Figure 2. Engineered fFn networks enhance tumor engraftment efficiency in a mouse breast cancer model.

(a) AT-3 mouse breast cancer cells formed 3D cell volumes approximately 70 μm thick in vitro after three days on fFn networks. Scale bar 25 μm. (b) Large scale view shows that AT-3 cells in (a) proliferated and filled the 3D space within the fFn network. Scale bar 500 μm. (a-b) Channels: cyan, cell nucleus; red, actin. (c) Bioluminescence image of tumor formation in immune-competent mice 21 days after AT-3 cells were orthotopically implanted (image exposure time 10 seconds). Mice on the left after implantation of fFn networks carrying about 30,000 AT-3 cells into the mammary fat pads indicated by arrows (group 1). The contralateral mammary fat pad received an injection of approximately the same number of cells suspended in a Fn solution as indicated by circles (group 2). Mouse on the right is a positive control having received the group 3 fFn network in the left mammary fat pad (arrow), and the group 4 injection in the right, each delivering 200,000 AT-3 cells (the minimum required for tumor formation by cell injection^[30]). (d) Mason’s Trichrome staining of a group 1 tumor graft that formed after 21 days showing AT-3 cells invading the surrounding tissues. Scale bar: 25 μm.

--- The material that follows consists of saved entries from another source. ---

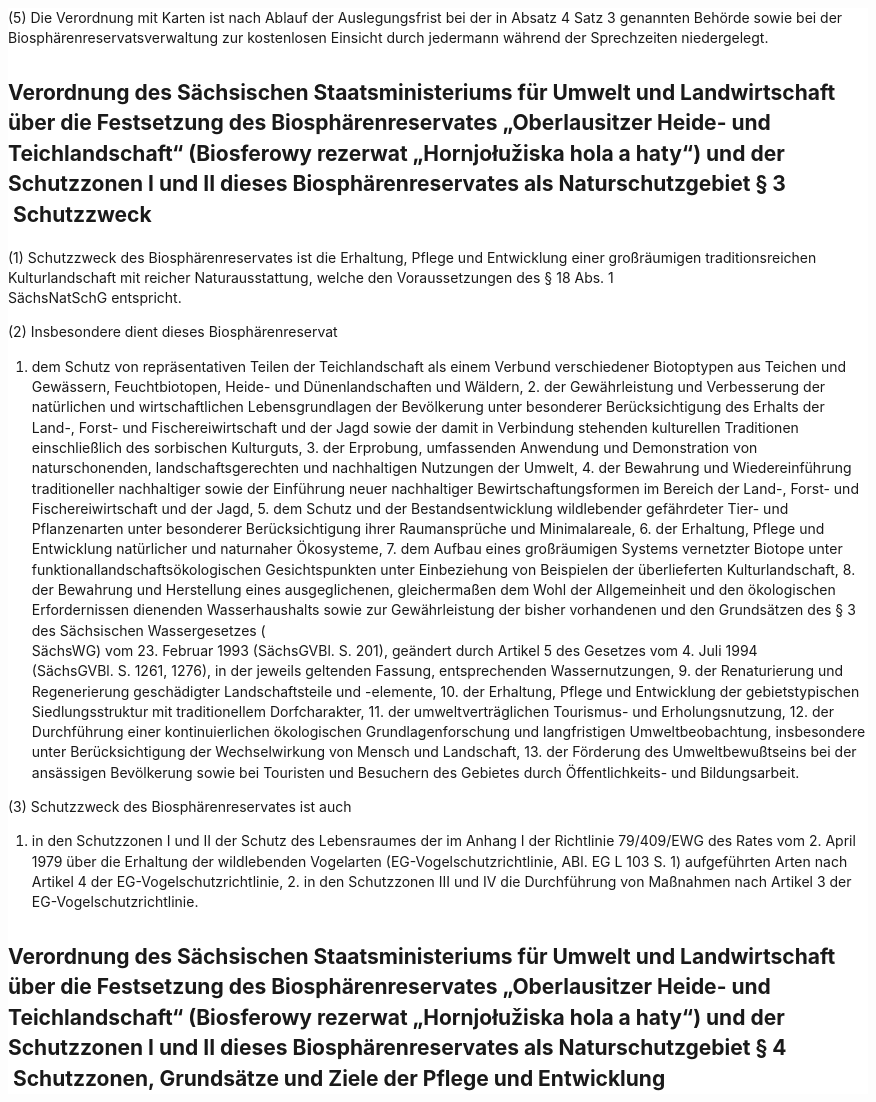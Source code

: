 (5) Die Verordnung mit Karten ist nach Ablauf der Auslegungsfrist bei der in Absatz 4 Satz 3 genannten Behörde sowie bei der Biosphärenreservatsverwaltung zur kostenlosen Einsicht durch jedermann während der Sprechzeiten niedergelegt.


## Verordnung des Sächsischen Staatsministeriums für Umwelt und Landwirtschaft über die Festsetzung des Biosphärenreservates „Oberlausitzer Heide- und Teichlandschaft“ (Biosferowy rezerwat „Hornjołužiska hola a haty“) und der Schutzzonen I und II dieses Biosphärenreservates als Naturschutzgebiet § 3  Schutzzweck

(1) Schutzzweck des Biosphärenreservates ist die Erhaltung, Pflege und Entwicklung einer großräumigen traditionsreichen Kulturlandschaft mit reicher Naturausstattung, welche den Voraussetzungen des § 18 Abs. 1          
        SächsNatSchG entspricht.

(2) Insbesondere dient dieses Biosphärenreservat

1. dem Schutz von repräsentativen Teilen der Teichlandschaft als einem Verbund verschiedener Biotoptypen aus Teichen und Gewässern, Feuchtbiotopen, Heide- und Dünenlandschaften und Wäldern, 2. der Gewährleistung und Verbesserung der natürlichen und wirtschaftlichen Lebensgrundlagen der Bevölkerung unter besonderer Berücksichtigung des Erhalts der Land-, Forst- und Fischereiwirtschaft und der Jagd sowie der damit in Verbindung stehenden kulturellen Traditionen einschließlich des sorbischen Kulturguts, 3. der Erprobung, umfassenden Anwendung und Demonstration von naturschonenden, landschaftsgerechten und nachhaltigen Nutzungen der Umwelt, 4. der Bewahrung und Wiedereinführung traditioneller nachhaltiger sowie der Einführung neuer nachhaltiger Bewirtschaftungsformen im Bereich der Land-, Forst- und Fischereiwirtschaft und der Jagd, 5. dem Schutz und der Bestandsentwicklung wildlebender gefährdeter Tier- und Pflanzenarten unter besonderer Berücksichtigung ihrer Raumansprüche und Minimalareale, 6. der Erhaltung, Pflege und Entwicklung natürlicher und naturnaher Ökosysteme, 7. dem Aufbau eines großräumigen Systems vernetzter Biotope unter funktionallandschaftsökologischen Gesichtspunkten unter Einbeziehung von Beispielen der überlieferten Kulturlandschaft, 8. der Bewahrung und Herstellung eines ausgeglichenen, gleichermaßen dem Wohl der Allgemeinheit und den ökologischen Erfordernissen dienenden Wasserhaushalts sowie zur Gewährleistung der bisher vorhandenen und den Grundsätzen des § 3 des Sächsischen Wassergesetzes (             
          SächsWG) vom 23. Februar 1993 (SächsGVBl. S. 201), geändert durch Artikel 5 des Gesetzes vom 4. Juli 1994 (SächsGVBl. S. 1261, 1276), in der jeweils geltenden Fassung, entsprechenden Wassernutzungen, 9. der Renaturierung und Regenerierung geschädigter Landschaftsteile und -elemente, 10. der Erhaltung, Pflege und Entwicklung der gebietstypischen Siedlungsstruktur mit traditionellem Dorfcharakter, 11. der umweltverträglichen Tourismus- und Erholungsnutzung, 12. der Durchführung einer kontinuierlichen ökologischen Grundlagenforschung und langfristigen Umweltbeobachtung, insbesondere unter Berücksichtigung der Wechselwirkung von Mensch und Landschaft, 13. der Förderung des Umweltbewußtseins bei der ansässigen Bevölkerung sowie bei Touristen und Besuchern des Gebietes durch Öffentlichkeits- und Bildungsarbeit. 

(3) Schutzzweck des Biosphärenreservates ist auch

1. in den Schutzzonen I und II der Schutz des Lebensraumes der im Anhang I der Richtlinie 79/409/EWG des Rates vom 2. April 1979 über die Erhaltung der wildlebenden Vogelarten (EG-Vogelschutzrichtlinie, ABl. EG L 103 S. 1) aufgeführten Arten nach Artikel 4 der EG-Vogelschutzrichtlinie, 2. in den Schutzzonen III und IV die Durchführung von Maßnahmen nach Artikel 3 der EG-Vogelschutzrichtlinie. 
## Verordnung des Sächsischen Staatsministeriums für Umwelt und Landwirtschaft über die Festsetzung des Biosphärenreservates „Oberlausitzer Heide- und Teichlandschaft“ (Biosferowy rezerwat „Hornjołužiska hola a haty“) und der Schutzzonen I und II dieses Biosphärenreservates als Naturschutzgebiet § 4  Schutzzonen, Grundsätze und Ziele der Pflege und Entwicklung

Quantification of the (e) CD29⁺/CD24⁺ population capable of self-renewal (P<0.05) and (f) CD29⁺/CD24⁺/CD90.2⁺ tumor initiating population in AT-3s cultured three days on TCPS, TCPS with fibronectin conformally adsorbed (Fn on TCPS), or fFn networks. Single star indicates that the fFn network is statistically different from TCPS and Fn on TCPS; double star indicates that TCPS and Fn on TCPS are statistically similar.